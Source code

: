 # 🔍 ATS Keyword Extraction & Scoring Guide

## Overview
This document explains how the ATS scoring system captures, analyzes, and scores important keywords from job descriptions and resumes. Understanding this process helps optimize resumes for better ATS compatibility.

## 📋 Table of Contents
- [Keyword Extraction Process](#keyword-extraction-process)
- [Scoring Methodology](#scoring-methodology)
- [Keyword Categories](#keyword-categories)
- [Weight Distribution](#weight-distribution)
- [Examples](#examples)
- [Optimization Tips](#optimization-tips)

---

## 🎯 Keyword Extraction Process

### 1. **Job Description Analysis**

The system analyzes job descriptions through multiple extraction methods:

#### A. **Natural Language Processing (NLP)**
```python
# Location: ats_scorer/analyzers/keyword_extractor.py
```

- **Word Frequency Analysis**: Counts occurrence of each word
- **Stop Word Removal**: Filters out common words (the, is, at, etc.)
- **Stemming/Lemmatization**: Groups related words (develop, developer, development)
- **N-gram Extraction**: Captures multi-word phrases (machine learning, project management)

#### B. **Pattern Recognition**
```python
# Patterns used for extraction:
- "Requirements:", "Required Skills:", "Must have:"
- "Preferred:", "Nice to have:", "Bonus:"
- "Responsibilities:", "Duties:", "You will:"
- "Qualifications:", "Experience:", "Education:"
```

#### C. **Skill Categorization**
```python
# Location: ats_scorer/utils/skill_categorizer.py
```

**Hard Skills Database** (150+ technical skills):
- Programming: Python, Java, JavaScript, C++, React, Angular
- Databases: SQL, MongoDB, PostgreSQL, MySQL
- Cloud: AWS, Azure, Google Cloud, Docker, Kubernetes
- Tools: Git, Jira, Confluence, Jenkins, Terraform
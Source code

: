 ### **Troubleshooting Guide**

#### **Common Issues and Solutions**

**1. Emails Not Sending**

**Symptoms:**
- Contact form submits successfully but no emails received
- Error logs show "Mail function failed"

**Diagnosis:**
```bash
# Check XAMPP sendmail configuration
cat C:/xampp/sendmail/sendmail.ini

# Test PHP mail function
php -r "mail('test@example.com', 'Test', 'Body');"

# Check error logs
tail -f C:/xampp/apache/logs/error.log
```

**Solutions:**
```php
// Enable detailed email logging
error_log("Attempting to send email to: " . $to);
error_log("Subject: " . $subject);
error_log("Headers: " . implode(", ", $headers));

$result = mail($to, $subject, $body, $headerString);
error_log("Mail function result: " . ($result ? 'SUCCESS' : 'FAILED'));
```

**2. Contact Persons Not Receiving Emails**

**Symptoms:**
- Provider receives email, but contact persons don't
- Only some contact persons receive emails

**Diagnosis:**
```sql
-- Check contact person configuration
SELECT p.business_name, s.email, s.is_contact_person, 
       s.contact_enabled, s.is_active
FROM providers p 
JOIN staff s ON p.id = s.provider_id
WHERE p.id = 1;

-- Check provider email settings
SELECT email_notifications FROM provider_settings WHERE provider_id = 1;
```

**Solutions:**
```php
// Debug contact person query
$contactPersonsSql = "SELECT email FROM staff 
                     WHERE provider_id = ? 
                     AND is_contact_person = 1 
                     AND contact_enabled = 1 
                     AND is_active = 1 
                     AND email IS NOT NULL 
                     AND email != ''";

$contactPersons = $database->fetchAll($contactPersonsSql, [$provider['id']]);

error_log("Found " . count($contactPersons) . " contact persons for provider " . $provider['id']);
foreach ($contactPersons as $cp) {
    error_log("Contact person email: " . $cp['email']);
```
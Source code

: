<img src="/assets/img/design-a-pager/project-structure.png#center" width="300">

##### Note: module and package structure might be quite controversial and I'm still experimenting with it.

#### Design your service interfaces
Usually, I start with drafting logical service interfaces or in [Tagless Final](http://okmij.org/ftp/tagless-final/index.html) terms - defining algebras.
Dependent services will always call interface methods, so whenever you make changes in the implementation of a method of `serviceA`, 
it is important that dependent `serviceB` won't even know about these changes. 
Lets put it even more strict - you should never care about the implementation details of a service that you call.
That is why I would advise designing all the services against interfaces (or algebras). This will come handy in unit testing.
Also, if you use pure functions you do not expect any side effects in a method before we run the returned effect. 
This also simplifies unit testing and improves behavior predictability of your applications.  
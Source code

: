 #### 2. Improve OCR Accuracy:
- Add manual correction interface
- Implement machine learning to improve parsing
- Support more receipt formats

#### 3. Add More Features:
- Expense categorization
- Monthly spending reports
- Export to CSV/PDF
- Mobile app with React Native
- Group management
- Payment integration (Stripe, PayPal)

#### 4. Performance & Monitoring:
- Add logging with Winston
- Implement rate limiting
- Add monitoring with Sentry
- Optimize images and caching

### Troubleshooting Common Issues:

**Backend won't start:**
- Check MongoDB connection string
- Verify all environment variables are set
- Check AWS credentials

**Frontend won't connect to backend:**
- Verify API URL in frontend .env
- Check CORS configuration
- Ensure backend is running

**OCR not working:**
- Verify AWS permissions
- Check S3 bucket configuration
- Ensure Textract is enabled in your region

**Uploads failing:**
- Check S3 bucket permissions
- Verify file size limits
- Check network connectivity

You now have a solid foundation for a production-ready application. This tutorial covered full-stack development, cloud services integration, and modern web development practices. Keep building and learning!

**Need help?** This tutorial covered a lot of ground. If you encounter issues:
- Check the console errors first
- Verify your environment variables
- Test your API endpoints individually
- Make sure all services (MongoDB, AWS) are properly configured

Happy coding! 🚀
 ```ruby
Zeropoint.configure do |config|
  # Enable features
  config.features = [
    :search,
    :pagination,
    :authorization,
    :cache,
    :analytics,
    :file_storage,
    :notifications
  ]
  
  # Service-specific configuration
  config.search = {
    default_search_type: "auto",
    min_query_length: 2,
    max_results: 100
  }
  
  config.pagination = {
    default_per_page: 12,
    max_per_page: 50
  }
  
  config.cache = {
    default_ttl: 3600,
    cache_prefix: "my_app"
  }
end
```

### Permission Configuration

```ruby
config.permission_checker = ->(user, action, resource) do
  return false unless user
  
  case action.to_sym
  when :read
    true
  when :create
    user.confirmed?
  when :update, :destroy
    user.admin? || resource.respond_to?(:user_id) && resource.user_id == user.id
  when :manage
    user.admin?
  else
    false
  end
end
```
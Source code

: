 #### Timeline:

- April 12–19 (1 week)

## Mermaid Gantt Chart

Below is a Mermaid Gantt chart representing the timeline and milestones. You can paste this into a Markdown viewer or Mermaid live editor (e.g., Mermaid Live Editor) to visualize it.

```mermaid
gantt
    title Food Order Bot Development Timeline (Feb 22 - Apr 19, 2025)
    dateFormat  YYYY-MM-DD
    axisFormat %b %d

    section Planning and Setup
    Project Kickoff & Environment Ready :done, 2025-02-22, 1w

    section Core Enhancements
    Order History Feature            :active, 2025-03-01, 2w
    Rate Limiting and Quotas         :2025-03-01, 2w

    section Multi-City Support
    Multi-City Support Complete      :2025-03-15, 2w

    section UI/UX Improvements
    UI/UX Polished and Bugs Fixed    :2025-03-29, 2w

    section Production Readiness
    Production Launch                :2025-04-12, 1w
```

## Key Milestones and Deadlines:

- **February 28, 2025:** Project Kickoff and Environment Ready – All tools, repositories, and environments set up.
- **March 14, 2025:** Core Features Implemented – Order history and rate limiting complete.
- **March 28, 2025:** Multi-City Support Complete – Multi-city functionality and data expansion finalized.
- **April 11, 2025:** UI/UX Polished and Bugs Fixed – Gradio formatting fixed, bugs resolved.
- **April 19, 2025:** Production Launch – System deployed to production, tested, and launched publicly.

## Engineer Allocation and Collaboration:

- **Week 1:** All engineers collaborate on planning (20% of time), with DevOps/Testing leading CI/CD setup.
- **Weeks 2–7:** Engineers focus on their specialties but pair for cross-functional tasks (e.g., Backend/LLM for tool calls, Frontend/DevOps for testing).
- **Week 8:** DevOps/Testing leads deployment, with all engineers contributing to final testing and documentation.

::::::

§ Problem
Only the lines from the beginning of the entries through the line bearing "The system analyzes" should be returned, each exactly as written.

§ Answer to the problem
Source code

: # 🔍 ATS Keyword Extraction & Scoring Guide

## Overview
This document explains how the ATS scoring system captures, analyzes, and scores important keywords from job descriptions and resumes. Understanding this process helps optimize resumes for better ATS compatibility.

## 📋 Table of Contents
- [Keyword Extraction Process](#keyword-extraction-process)
- [Scoring Methodology](#scoring-methodology)
- [Keyword Categories](#keyword-categories)
- [Weight Distribution](#weight-distribution)
- [Examples](#examples)
- [Optimization Tips](#optimization-tips)

---

## 🎯 Keyword Extraction Process

### 1. **Job Description Analysis**

The system analyzes job descriptions through multiple extraction methods:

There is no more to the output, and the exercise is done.